• [TASK DETAILS]:
Write each line of the material exactly as given, from the top through the line that contains "1. It helps", and omit all pictures.

• [MATERIAL FOR THIS TASK]:
# # # #

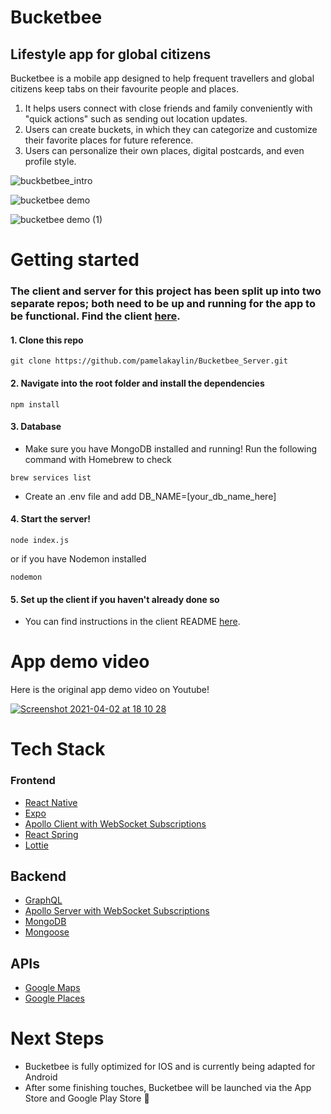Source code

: # Bucketbee

## Lifestyle app for global citizens

Bucketbee is a mobile app designed to help frequent travellers and global citizens keep tabs on their favourite people and places. 
1. It helps users connect with close friends and family conveniently with "quick actions" such as sending out location updates.
2. Users can create buckets, in which they can categorize and customize their favorite places for future reference.  
3. Users can personalize their own places, digital postcards, and even profile style.

![buckbetbee_intro](https://user-images.githubusercontent.com/59074533/113441443-3d970280-93e6-11eb-8210-08a965fc2fd9.png)

![bucketbee demo](https://user-images.githubusercontent.com/59074533/113442905-d29afb00-93e8-11eb-8b6a-1aadc7963b67.png)

![bucketbee demo (1)](https://user-images.githubusercontent.com/59074533/113442697-71732780-93e8-11eb-9d1a-2a29d43b506b.png)

# Getting started

### The client and server for this project has been split up into two separate repos; both need to be up and running for the app to be functional. Find the client [here](https://github.com/pamelakaylin/Bucketbee_Client).

#### 1. Clone this repo

```
git clone https://github.com/pamelakaylin/Bucketbee_Server.git
```
#### 2. Navigate into the root folder and install the dependencies

```
npm install
```
#### 3. Database

- Make sure you have MongoDB installed and running! Run the following command with Homebrew to check 
```
brew services list 
```

- Create an .env file and add DB_NAME=[your_db_name_here]

#### 4. Start the server!
```
node index.js
```
or if you have Nodemon installed
```
nodemon
```

#### 5. Set up the client if you haven't already done so

- You can find instructions in the client README [here](https://github.com/pamelakaylin/Bucketbee_Client).


# App demo video

Here is the original app demo video on Youtube!

[![Screenshot 2021-04-02 at 18 10 28](https://user-images.githubusercontent.com/59074533/113443028-0ece5b80-93e9-11eb-952c-0cd890382c66.png)](https://www.youtube.com/watch?v=pKOvp1QCg0g)

# Tech Stack

### Frontend
- [React Native](https://reactnative.dev/)
- [Expo](https://expo.io/)
- [Apollo Client with WebSocket Subscriptions](https://www.apollographql.com/docs/react/) 
- [React Spring](https://www.react-spring.io/)
- [Lottie](https://airbnb.io/lottie/#/) 

## Backend
- [GraphQL](https://graphql.org/) 
- [Apollo Server with WebSocket Subscriptions](https://www.apollographql.com/docs/apollo-server/)
- [MongoDB](https://www.mongodb.com/)
- [Mongoose](https://mongoosejs.com/)

## APIs
- [Google Maps](https://developers.google.com/maps)
- [Google Places](https://cloud.google.com/maps-platform/places) 


# Next Steps

- Bucketbee is fully optimized for IOS and is currently being adapted for Android
- After some finishing touches, Bucketbee will be launched via the App Store and Google Play Store 🚀


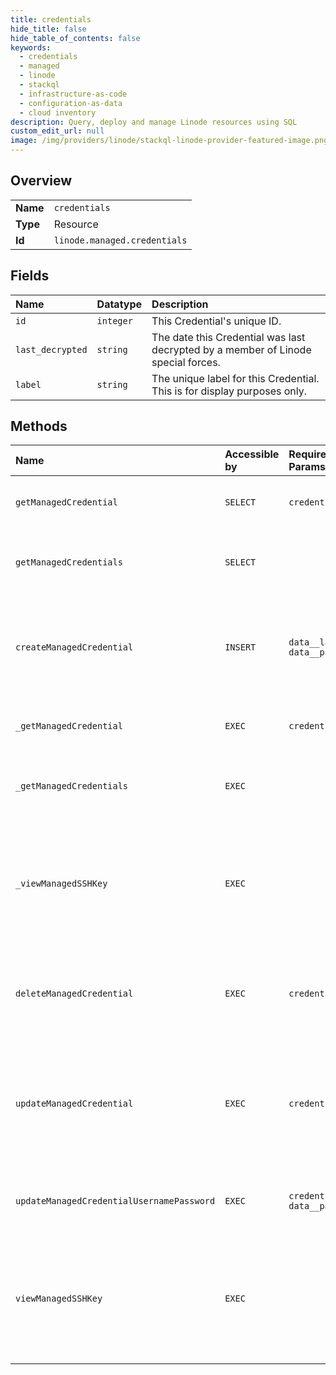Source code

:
 ```yaml
---
title: credentials
hide_title: false
hide_table_of_contents: false
keywords:
  - credentials
  - managed
  - linode    
  - stackql
  - infrastructure-as-code
  - configuration-as-data
  - cloud inventory
description: Query, deploy and manage Linode resources using SQL
custom_edit_url: null
image: /img/providers/linode/stackql-linode-provider-featured-image.png
---
```

  
    

## Overview
<table><tbody>
<tr><td><b>Name</b></td><td><code>credentials</code></td></tr>
<tr><td><b>Type</b></td><td>Resource</td></tr>
<tr><td><b>Id</b></td><td><code>linode.managed.credentials</code></td></tr>
</tbody></table>

## Fields
| Name | Datatype | Description |
|:-----|:---------|:------------|
| `id` | `integer` | This Credential's unique ID.<br /> |
| `last_decrypted` | `string` | The date this Credential was last decrypted by a member of Linode special forces.<br /> |
| `label` | `string` | The unique label for this Credential. This is for display purposes only.<br /> |
## Methods
| Name | Accessible by | Required Params | Description |
|:-----|:--------------|:----------------|:------------|
| `getManagedCredential` | `SELECT` | `credentialId` | Returns a single Managed Credential.<br /><br />This command can only be accessed by the unrestricted users of an account.<br /> |
| `getManagedCredentials` | `SELECT` |  | Returns a paginated list of Managed Credentials on your Account.<br /><br />This command can only be accessed by the unrestricted users of an account.<br /> |
| `createManagedCredential` | `INSERT` | `data__label, data__password` | Creates a Managed Credential. A Managed Credential is stored securely<br />to allow Linode special forces to access your Managed Services and resolve<br />issues.<br /><br />This command can only be accessed by the unrestricted users of an account.<br /> |
| `_getManagedCredential` | `EXEC` | `credentialId` | Returns a single Managed Credential.<br /><br />This command can only be accessed by the unrestricted users of an account.<br /> |
| `_getManagedCredentials` | `EXEC` |  | Returns a paginated list of Managed Credentials on your Account.<br /><br />This command can only be accessed by the unrestricted users of an account.<br /> |
| `_viewManagedSSHKey` | `EXEC` |  | Returns the unique SSH public key assigned to your Linode account's<br />Managed service. If you [add this public key](/docs/guides/linode-managed/#adding-the-public-key) to a Linode on your account,<br />Linode special forces will be able to log in to the Linode with this key<br />when attempting to resolve issues.<br /><br />This command can only be accessed by the unrestricted users of an account.<br /> |
| `deleteManagedCredential` | `EXEC` | `credentialId` | Deletes a Managed Credential.  Linode special forces will no longer<br />have access to this Credential when attempting to resolve issues.<br /><br />This command can only be accessed by the unrestricted users of an account.<br /> |
| `updateManagedCredential` | `EXEC` | `credentialId` | Updates the label of a Managed Credential. This endpoint does not update the username and password for a Managed Credential. To do this, use the Managed Credential Username and Password Update ([POST /managed/credentials/&#123;credentialId&#125;/update](/docs/api/managed/#managed-credential-username-and-password-update)) endpoint instead.<br />This command can only be accessed by the unrestricted users of an account.<br /> |
| `updateManagedCredentialUsernamePassword` | `EXEC` | `credentialId, data__password` | Updates the username and password for a Managed Credential.<br /><br />This command can only be accessed by the unrestricted users of an account.<br /> |
| `viewManagedSSHKey` | `EXEC` |  | Returns the unique SSH public key assigned to your Linode account's<br />Managed service. If you [add this public key](/docs/guides/linode-managed/#adding-the-public-key) to a Linode on your account,<br />Linode special forces will be able to log in to the Linode with this key<br />when attempting to resolve issues.<br /><br />This command can only be accessed by the unrestricted users of an account.<br /> |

# # # #

• [RESPONSE AREA]:
Source code

: # Bucketbee

## Lifestyle app for global citizens

Bucketbee is a mobile app designed to help frequent travellers and global citizens keep tabs on their favourite people and places. 
1. It helps users connect with close friends and family conveniently with "quick actions" such as sending out location updates.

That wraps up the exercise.